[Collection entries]
----

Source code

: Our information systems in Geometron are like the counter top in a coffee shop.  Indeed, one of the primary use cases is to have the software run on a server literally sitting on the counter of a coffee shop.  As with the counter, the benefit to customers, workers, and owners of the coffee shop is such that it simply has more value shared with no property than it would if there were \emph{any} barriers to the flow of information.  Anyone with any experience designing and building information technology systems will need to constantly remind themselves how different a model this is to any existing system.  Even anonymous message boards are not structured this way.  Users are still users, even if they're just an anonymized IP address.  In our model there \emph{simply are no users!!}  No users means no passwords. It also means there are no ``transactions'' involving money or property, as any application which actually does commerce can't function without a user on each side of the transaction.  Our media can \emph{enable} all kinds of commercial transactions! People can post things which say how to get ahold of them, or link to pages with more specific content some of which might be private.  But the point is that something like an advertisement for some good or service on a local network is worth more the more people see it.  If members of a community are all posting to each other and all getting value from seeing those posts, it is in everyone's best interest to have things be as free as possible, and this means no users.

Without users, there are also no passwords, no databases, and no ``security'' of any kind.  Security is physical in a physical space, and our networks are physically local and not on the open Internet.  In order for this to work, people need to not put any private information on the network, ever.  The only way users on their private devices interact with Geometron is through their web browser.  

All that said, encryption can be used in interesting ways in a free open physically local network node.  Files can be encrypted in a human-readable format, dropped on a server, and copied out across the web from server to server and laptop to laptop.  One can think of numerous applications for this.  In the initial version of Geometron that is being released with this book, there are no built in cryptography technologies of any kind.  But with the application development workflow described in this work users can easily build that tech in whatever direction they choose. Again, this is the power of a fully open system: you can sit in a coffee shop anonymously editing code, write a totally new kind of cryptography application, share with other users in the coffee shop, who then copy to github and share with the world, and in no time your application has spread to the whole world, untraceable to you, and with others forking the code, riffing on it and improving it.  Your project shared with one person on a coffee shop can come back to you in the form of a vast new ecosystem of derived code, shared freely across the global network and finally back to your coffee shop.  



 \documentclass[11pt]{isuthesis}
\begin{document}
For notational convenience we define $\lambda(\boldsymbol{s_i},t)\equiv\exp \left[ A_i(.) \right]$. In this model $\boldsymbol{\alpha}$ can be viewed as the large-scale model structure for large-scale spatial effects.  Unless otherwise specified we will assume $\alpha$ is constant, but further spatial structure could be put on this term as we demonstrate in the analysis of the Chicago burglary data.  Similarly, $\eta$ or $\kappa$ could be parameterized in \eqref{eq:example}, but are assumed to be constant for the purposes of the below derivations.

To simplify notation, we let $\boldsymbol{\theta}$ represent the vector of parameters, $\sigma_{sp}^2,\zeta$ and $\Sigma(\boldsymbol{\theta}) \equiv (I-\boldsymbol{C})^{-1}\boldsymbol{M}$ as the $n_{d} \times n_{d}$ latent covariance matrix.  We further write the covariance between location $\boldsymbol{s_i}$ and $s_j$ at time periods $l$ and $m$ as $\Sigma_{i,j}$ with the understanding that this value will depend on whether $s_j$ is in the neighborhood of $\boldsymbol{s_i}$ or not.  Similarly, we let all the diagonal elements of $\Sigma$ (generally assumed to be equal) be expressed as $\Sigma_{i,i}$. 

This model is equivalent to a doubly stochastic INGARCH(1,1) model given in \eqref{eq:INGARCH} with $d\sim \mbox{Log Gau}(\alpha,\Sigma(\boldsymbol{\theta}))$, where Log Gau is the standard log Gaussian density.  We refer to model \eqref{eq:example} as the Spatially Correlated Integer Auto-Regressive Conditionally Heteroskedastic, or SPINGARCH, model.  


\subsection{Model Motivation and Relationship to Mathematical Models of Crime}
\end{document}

----

Exercise directions: Could you print all of the entries again exactly as they stand?

Exercise response:
Source code

: Our information systems in Geometron are like the counter top in a coffee shop.  Indeed, one of the primary use cases is to have the software run on a server literally sitting on the counter of a coffee shop.  As with the counter, the benefit to customers, workers, and owners of the coffee shop is such that it simply has more value shared with no property than it would if there were \emph{any} barriers to the flow of information.  Anyone with any experience designing and building information technology systems will need to constantly remind themselves how different a model this is to any existing system.  Even anonymous message boards are not structured this way.  Users are still users, even if they're just an anonymized IP address.  In our model there \emph{simply are no users!!}  No users means no passwords. It also means there are no ``transactions'' involving money or property, as any application which actually does commerce can't function without a user on each side of the transaction.  Our media can \emph{enable} all kinds of commercial transactions! People can post things which say how to get ahold of them, or link to pages with more specific content some of which might be private.  But the point is that something like an advertisement for some good or service on a local network is worth more the more people see it.  If members of a community are all posting to each other and all getting value from seeing those posts, it is in everyone's best interest to have things be as free as possible, and this means no users.

Without users, there are also no passwords, no databases, and no ``security'' of any kind.  Security is physical in a physical space, and our networks are physically local and not on the open Internet.  In order for this to work, people need to not put any private information on the network, ever.  The only way users on their private devices interact with Geometron is through their web browser.  

All that said, encryption can be used in interesting ways in a free open physically local network node.  Files can be encrypted in a human-readable format, dropped on a server, and copied out across the web from server to server and laptop to laptop.  One can think of numerous applications for this.  In the initial version of Geometron that is being released with this book, there are no built in cryptography technologies of any kind.  But with the application development workflow described in this work users can easily build that tech in whatever direction they choose. Again, this is the power of a fully open system: you can sit in a coffee shop anonymously editing code, write a totally new kind of cryptography application, share with other users in the coffee shop, who then copy to github and share with the world, and in no time your application has spread to the whole world, untraceable to you, and with others forking the code, riffing on it and improving it.  Your project shared with one person on a coffee shop can come back to you in the form of a vast new ecosystem of derived code, shared freely across the global network and finally back to your coffee shop.  



 \documentclass[11pt]{isuthesis}
\begin{document}
For notational convenience we define $\lambda(\boldsymbol{s_i},t)\equiv\exp \left[ A_i(.) \right]$. In this model $\boldsymbol{\alpha}$ can be viewed as the large-scale model structure for large-scale spatial effects.  Unless otherwise specified we will assume $\alpha$ is constant, but further spatial structure could be put on this term as we demonstrate in the analysis of the Chicago burglary data.  Similarly, $\eta$ or $\kappa$ could be parameterized in \eqref{eq:example}, but are assumed to be constant for the purposes of the below derivations.

To simplify notation, we let $\boldsymbol{\theta}$ represent the vector of parameters, $\sigma_{sp}^2,\zeta$ and $\Sigma(\boldsymbol{\theta}) \equiv (I-\boldsymbol{C})^{-1}\boldsymbol{M}$ as the $n_{d} \times n_{d}$ latent covariance matrix.  We further write the covariance between location $\boldsymbol{s_i}$ and $s_j$ at time periods $l$ and $m$ as $\Sigma_{i,j}$ with the understanding that this value will depend on whether $s_j$ is in the neighborhood of $\boldsymbol{s_i}$ or not.  Similarly, we let all the diagonal elements of $\Sigma$ (generally assumed to be equal) be expressed as $\Sigma_{i,i}$. 

This model is equivalent to a doubly stochastic INGARCH(1,1) model given in \eqref{eq:INGARCH} with $d\sim \mbox{Log Gau}(\alpha,\Sigma(\boldsymbol{\theta}))$, where Log Gau is the standard log Gaussian density.  We refer to model \eqref{eq:example} as the Spatially Correlated Integer Auto-Regressive Conditionally Heteroskedastic, or SPINGARCH, model.  


\subsection{Model Motivation and Relationship to Mathematical Models of Crime}
\end{document}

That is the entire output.